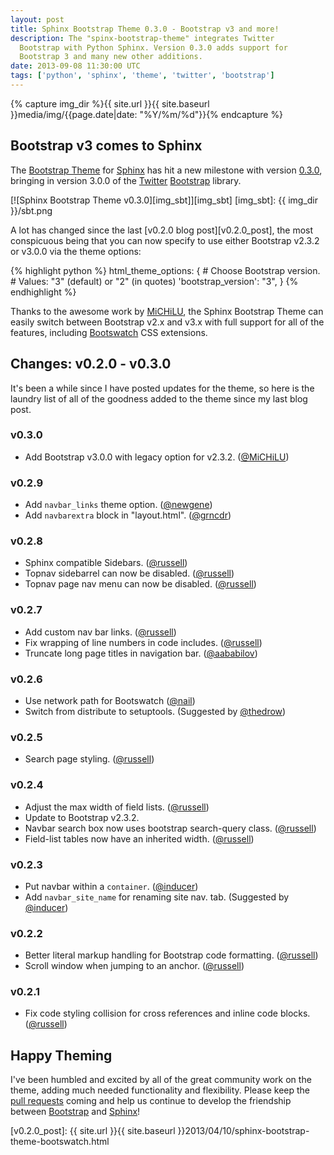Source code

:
 ```yaml
---
layout: post
title: Sphinx Bootstrap Theme 0.3.0 - Bootstrap v3 and more!
description: The "spinx-bootstrap-theme" integrates Twitter
  Bootstrap with Python Sphinx. Version 0.3.0 adds support for
  Bootstrap 3 and many new other additions.
date: 2013-09-08 11:30:00 UTC
tags: ['python', 'sphinx', 'theme', 'twitter', 'bootstrap']
---
```

{% capture img_dir %}{{ site.url }}{{ site.baseurl }}media/img/{{page.date|date: "%Y/%m/%d"}}{% endcapture %}

## Bootstrap v3 comes to Sphinx

The [Bootstrap Theme][sbt_gh] for [Sphinx][sphinx] has hit a new milestone with
version
[0.3.0](https://pypi.python.org/pypi/sphinx-bootstrap-theme/0.3.0),
bringing in version 3.0.0 of the [Twitter][twitter] [Bootstrap][bootstrap]
library.

[![Sphinx Bootstrap Theme v0.3.0][img_sbt]][img_sbt]
[img_sbt]: {{ img_dir }}/sbt.png

A lot has changed since the last [v0.2.0 blog post][v0.2.0_post], the most
conspicuous being that you can now specify to use either Bootstrap v2.3.2
or v3.0.0 via the theme options:

{% highlight python %}
html_theme_options: {
    # Choose Bootstrap version.
    # Values: "3" (default) or "2" (in quotes)
    'bootstrap_version': "3",
}
{% endhighlight %}

Thanks to the awesome work by [MiCHiLU](https://github.com/MiCHiLU), the
Sphinx Bootstrap Theme can easily switch between Bootstrap v2.x and v3.x
with full support for all of the features, including
[Bootswatch][bootswatch] CSS extensions.

<!-- more start -->

## Changes: v0.2.0 - v0.3.0

It's been a while since I have posted updates for the theme, so here is the
laundry list of all of the goodness added to the theme since my last blog
post.

### v0.3.0
* Add Bootstrap v3.0.0 with legacy option for v2.3.2. ([@MiCHiLU][@MiCHiLU])

### v0.2.9
* Add `navbar_links` theme option. ([@newgene][@newgene])
* Add `navbarextra` block in "layout.html". ([@grncdr][@grncdr])

### v0.2.8
* Sphinx compatible Sidebars. ([@russell][@russell])
* Topnav sidebarrel can now be disabled. ([@russell][@russell])
* Topnav page nav menu can now be disabled. ([@russell][@russell])

### v0.2.7
* Add custom nav bar links. ([@russell][@russell])
* Fix wrapping of line numbers in code includes. ([@russell][@russell])
* Truncate long page titles in navigation bar. ([@aababilov][@aababilov])

### v0.2.6
* Use network path for Bootswatch ([@nail][@nail])
* Switch from distribute to setuptools. (Suggested by [@thedrow][@thedrow])

### v0.2.5
* Search page styling. ([@russell][@russell])

### v0.2.4
* Adjust the max width of field lists. ([@russell][@russell])
* Update to Bootstrap v2.3.2.
* Navbar search box now uses bootstrap search-query class. ([@russell][@russell])
* Field-list tables now have an inherited width. ([@russell][@russell])

### v0.2.3
* Put navbar within a `container`. ([@inducer][@inducer])
* Add `navbar_site_name` for renaming site nav. tab. (Suggested by [@inducer][@inducer])

### v0.2.2
* Better literal markup handling for Bootstrap code formatting. ([@russell][@russell])
* Scroll window when jumping to an anchor. ([@russell][@russell])

### v0.2.1
* Fix code styling collision for cross references and inline code blocks.
  ([@russell][@russell])

## Happy Theming

I've been humbled and excited by all of the great community work on the theme,
adding much needed functionality and flexibility. Please keep the
[pull requests](https://github.com/ryan-roemer/sphinx-bootstrap-theme/pulls)
coming and help us continue to develop the friendship between
[Bootstrap][bootstrap] and [Sphinx][sphinx]!

[bootstrap]: http://twitter.github.com/bootstrap/
[bootswatch]: http://bootswatch.com/
[python]: http://python.org/
[sphinx]: http://sphinx.pocoo.org/
[twitter]: https://twitter.com/
[sbt_demo]: http://ryan-roemer.github.com/sphinx-bootstrap-theme
[sbt_demo_cfg]: https://github.com/ryan-roemer/sphinx-bootstrap-theme/blob/master/demo/source/conf.py
[sbt_demo_readme]: http://ryan-roemer.github.com/sphinx-bootstrap-theme/README.html
[sbt_pypi]: http://pypi.python.org/pypi/sphinx-bootstrap-theme/0.2.0
[sbt_gh]: https://github.com/ryan-roemer/sphinx-bootstrap-theme
[v0.2.0_post]: {{ site.url }}{{ site.baseurl }}2013/04/10/sphinx-bootstrap-theme-bootswatch.html

[@aababilov]: https://github.com/aababilov
[@grncdr]: https://github.com/grncdr
[@inducer]: https://github.com/inducer
[@MiCHiLU]: https://github.com/MiCHiLU
[@nail]: https://github.com/nail
[@newgene]: https://github.com/newgene
[@oscarcp]: https://github.com/oscarcp
[@russell]: https://github.com/russell
[@thedrow]: https://github.com/thedrow
[@zyga]: https://github.com/zyga

<!-- more end -->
┄┄┄┄┄┄┄┄┄┄┄┄┄┄┄┄┄┄┄┄
PROBLEM REQUIREMENTS » Output the lines above exactly, but only those between the line holding "[sbt_demo]: http://ryan-roemer.github.com/sphinx-bootstrap-theme" and the line holding "[@inducer]: https://github.com/inducer", inclusive.

TASK SOLUTION »
[sbt_demo]: http://ryan-roemer.github.com/sphinx-bootstrap-theme
[sbt_demo_cfg]: https://github.com/ryan-roemer/sphinx-bootstrap-theme/blob/master/demo/source/conf.py
[sbt_demo_readme]: http://ryan-roemer.github.com/sphinx-bootstrap-theme/README.html
[sbt_pypi]: http://pypi.python.org/pypi/sphinx-bootstrap-theme/0.2.0
[sbt_gh]: https://github.com/ryan-roemer/sphinx-bootstrap-theme
[v0.2.0_post]: {{ site.url }}{{ site.baseurl }}2013/04/10/sphinx-bootstrap-theme-bootswatch.html

[@aababilov]: https://github.com/aababilov
[@grncdr]: https://github.com/grncdr
[@inducer]: https://github.com/inducer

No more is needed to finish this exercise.